‘Forgotten generation won’t retire to shadows when there’s still work to do’ | The Times | 13 January 2015

January 13, 2015


When Tony Palmer was told he had myalgic encephalopathy — ME, or chronic fatigue syndrome — at the age of 52, the company he worked for decided to let him go. He went to the job centre and laid his cards on the table, only to be told he had little chance of finding work.

“It was quite disheartening. After so many years of developing a lot of skills in a lot of different jobs, I felt I had something to offer and the experts were essentially telling me: ‘You have no chance at all.’ ”

Mr Palmer, who turned 58 yesterday, realised that his only option was to become his own boss. Having spent decades in various jobs that required fine handwork, he decided to set up Crystal Mountain Glass in Basildon, Essex.

He cashed in his pension to buy specialist equipment and contacted Prime, the Prince of Wales’s charity that helps out-of-work people aged 50 and over to become entrepreneurs, for advice on how to start a business.

His company, which he runs from home to save on operating costs, specialises in glass and metal engraving, as well as sandblasting, making items such as awards. The business has proved a success and he has received orders from New Zealand, Australia, the Caribbean and North America and has made awards for clients including Transport for London and the Greater London Authority. He spends much of his time engraving retirement gifts.

“I’m working because I feel I want to. I’m not sure what I would I do if I had no purpose. If I didn’t have that I wouldn’t know what I would do.”

Mr Palmer is one of a growing number of “silver entrepreneurs”. Latest figures show that about 20 per cent of workers aged 50 and over are self-employed, 1.757 million of them, while the number of self-employed people aged 65 and over rocketed by 54 per cent between 2008 and 2012. Many people in this age group feel that they are not ready to retire, while others have to keep working for financial reasons.

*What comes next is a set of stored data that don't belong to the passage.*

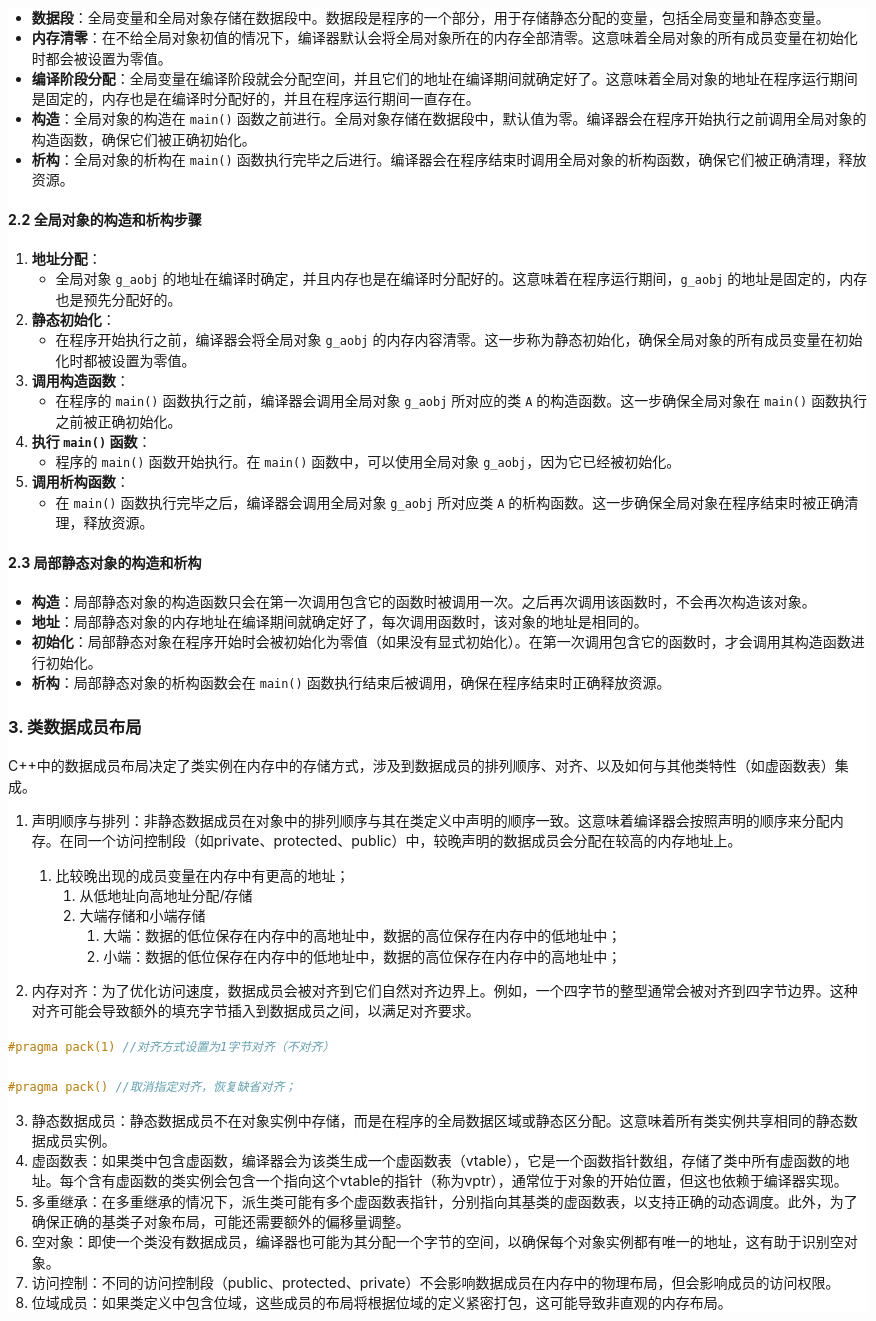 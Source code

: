 - **数据段**：全局变量和全局对象存储在数据段中。数据段是程序的一个部分，用于存储静态分配的变量，包括全局变量和静态变量。
- **内存清零**：在不给全局对象初值的情况下，编译器默认会将全局对象所在的内存全部清零。这意味着全局对象的所有成员变量在初始化时都会被设置为零值。
- **编译阶段分配**：全局变量在编译阶段就会分配空间，并且它们的地址在编译期间就确定好了。这意味着全局对象的地址在程序运行期间是固定的，内存也是在编译时分配好的，并且在程序运行期间一直存在。
- **构造**：全局对象的构造在 `main()` 函数之前进行。全局对象存储在数据段中，默认值为零。编译器会在程序开始执行之前调用全局对象的构造函数，确保它们被正确初始化。
- **析构**：全局对象的析构在 `main()` 函数执行完毕之后进行。编译器会在程序结束时调用全局对象的析构函数，确保它们被正确清理，释放资源。

#### 2.2 全局对象的构造和析构步骤

1. **地址分配**：
   - 全局对象 `g_aobj` 的地址在编译时确定，并且内存也是在编译时分配好的。这意味着在程序运行期间，`g_aobj` 的地址是固定的，内存也是预先分配好的。
2. **静态初始化**：
   - 在程序开始执行之前，编译器会将全局对象 `g_aobj` 的内存内容清零。这一步称为静态初始化，确保全局对象的所有成员变量在初始化时都被设置为零值。
3. **调用构造函数**：
   - 在程序的 `main()` 函数执行之前，编译器会调用全局对象 `g_aobj` 所对应的类 `A` 的构造函数。这一步确保全局对象在 `main()` 函数执行之前被正确初始化。
4. **执行 `main()` 函数**：
   - 程序的 `main()` 函数开始执行。在 `main()` 函数中，可以使用全局对象 `g_aobj`，因为它已经被初始化。
5. **调用析构函数**：
   - 在 `main()` 函数执行完毕之后，编译器会调用全局对象 `g_aobj` 所对应类 `A` 的析构函数。这一步确保全局对象在程序结束时被正确清理，释放资源。

#### 2.3 局部静态对象的构造和析构

- **构造**：局部静态对象的构造函数只会在第一次调用包含它的函数时被调用一次。之后再次调用该函数时，不会再次构造该对象。
- **地址**：局部静态对象的内存地址在编译期间就确定好了，每次调用函数时，该对象的地址是相同的。
- **初始化**：局部静态对象在程序开始时会被初始化为零值（如果没有显式初始化）。在第一次调用包含它的函数时，才会调用其构造函数进行初始化。
- **析构**：局部静态对象的析构函数会在 `main()` 函数执行结束后被调用，确保在程序结束时正确释放资源。

### 3. 类数据成员布局

C++中的数据成员布局决定了类实例在内存中的存储方式，涉及到数据成员的排列顺序、对齐、以及如何与其他类特性（如虚函数表）集成。

1. 声明顺序与排列：非静态数据成员在对象中的排列顺序与其在类定义中声明的顺序一致。这意味着编译器会按照声明的顺序来分配内存。在同一个访问控制段（如private、protected、public）中，较晚声明的数据成员会分配在较高的内存地址上。

   1. 比较晚出现的成员变量在内存中有更高的地址；
      1. 从低地址向高地址分配/存储
      2. 大端存储和小端存储
         1. 大端：数据的低位保存在内存中的高地址中，数据的高位保存在内存中的低地址中；
         2. 小端：数据的低位保存在内存中的低地址中，数据的高位保存在内存中的高地址中；

2. 内存对齐：为了优化访问速度，数据成员会被对齐到它们自然对齐边界上。例如，一个四字节的整型通常会被对齐到四字节边界。这种对齐可能会导致额外的填充字节插入到数据成员之间，以满足对齐要求。

```cpp
#pragma pack(1) //对齐方式设置为1字节对齐（不对齐）

#pragma pack() //取消指定对齐，恢复缺省对齐；
```

3. 静态数据成员：静态数据成员不在对象实例中存储，而是在程序的全局数据区域或静态区分配。这意味着所有类实例共享相同的静态数据成员实例。
4. 虚函数表：如果类中包含虚函数，编译器会为该类生成一个虚函数表（vtable），它是一个函数指针数组，存储了类中所有虚函数的地址。每个含有虚函数的类实例会包含一个指向这个vtable的指针（称为vptr），通常位于对象的开始位置，但这也依赖于编译器实现。
5. 多重继承：在多重继承的情况下，派生类可能有多个虚函数表指针，分别指向其基类的虚函数表，以支持正确的动态调度。此外，为了确保正确的基类子对象布局，可能还需要额外的偏移量调整。
6. 空对象：即使一个类没有数据成员，编译器也可能为其分配一个字节的空间，以确保每个对象实例都有唯一的地址，这有助于识别空对象。
7. 访问控制：不同的访问控制段（public、protected、private）不会影响数据成员在内存中的物理布局，但会影响成员的访问权限。
8. 位域成员：如果类定义中包含位域，这些成员的布局将根据位域的定义紧密打包，这可能导致非直观的内存布局。
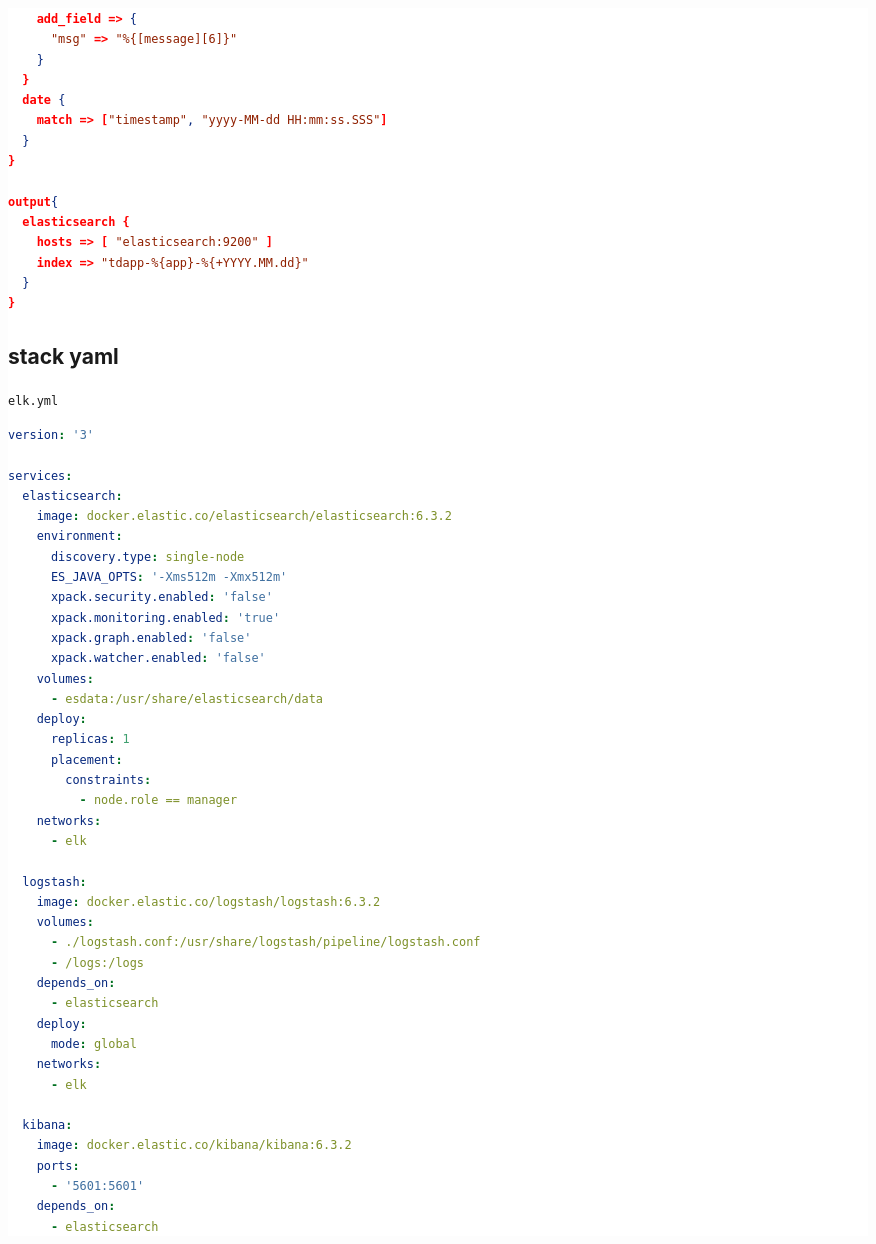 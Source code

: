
 ```json
    add_field => {
      "msg" => "%{[message][6]}"
    }
  }
  date {
    match => ["timestamp", "yyyy-MM-dd HH:mm:ss.SSS"]  
  }
}

output{
  elasticsearch {
    hosts => [ "elasticsearch:9200" ]
    index => "tdapp-%{app}-%{+YYYY.MM.dd}"
  }
}

```

## stack yaml

`elk.yml`

```yaml
version: '3'

services:
  elasticsearch:
    image: docker.elastic.co/elasticsearch/elasticsearch:6.3.2
    environment:
      discovery.type: single-node
      ES_JAVA_OPTS: '-Xms512m -Xmx512m'
      xpack.security.enabled: 'false'
      xpack.monitoring.enabled: 'true'
      xpack.graph.enabled: 'false'
      xpack.watcher.enabled: 'false'
    volumes:
      - esdata:/usr/share/elasticsearch/data
    deploy:
      replicas: 1
      placement:
        constraints:
          - node.role == manager
    networks:
      - elk

  logstash:
    image: docker.elastic.co/logstash/logstash:6.3.2
    volumes:
      - ./logstash.conf:/usr/share/logstash/pipeline/logstash.conf
      - /logs:/logs
    depends_on:
      - elasticsearch
    deploy:
      mode: global
    networks:
      - elk

  kibana:
    image: docker.elastic.co/kibana/kibana:6.3.2
    ports:
      - '5601:5601'
    depends_on:
      - elasticsearch
```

The economic crisis has eroded the value of their pension and, unlike previous generations, many will have financially dependent parents, as well as having to pay their children’s university tuition fees.

Yet it is often difficult for older people to find roles. For that reason, the Prince of Wales set up his charity because he had been receiving letters from people in that age group desperate to work but unable to find a job because of their age. Prime has helped more than 25,000 over-50s to explore self-employment through free training courses, mentoring and networking.

Alastair Clegg, its new chief executive, said that it did not take much scratching of the surface to realise that unemployment among older people was a big problem that was largely “invisible and ignored”.

“Unemployment causes misery whatever age you are and the age discrimination that you start seeing once you’re over 50 is — literally — criminal. It’s shocking that there’s an entire generation of people of that age who are really struggling,” he said. “Our typical client will be somebody who’s done 20 or 30 years either with one or a small number or organisations and imagined that they would work up until the point where they would draw their pension.
“For one reason or another, almost always redundancy or downsizing, they have found themselves potentially a decade of more away from their pension without a job.

“A hundred job applications later you realise that there’s actually very little opportunity to get back into the workplace and self-employment suddenly seems like the only sensible solution.”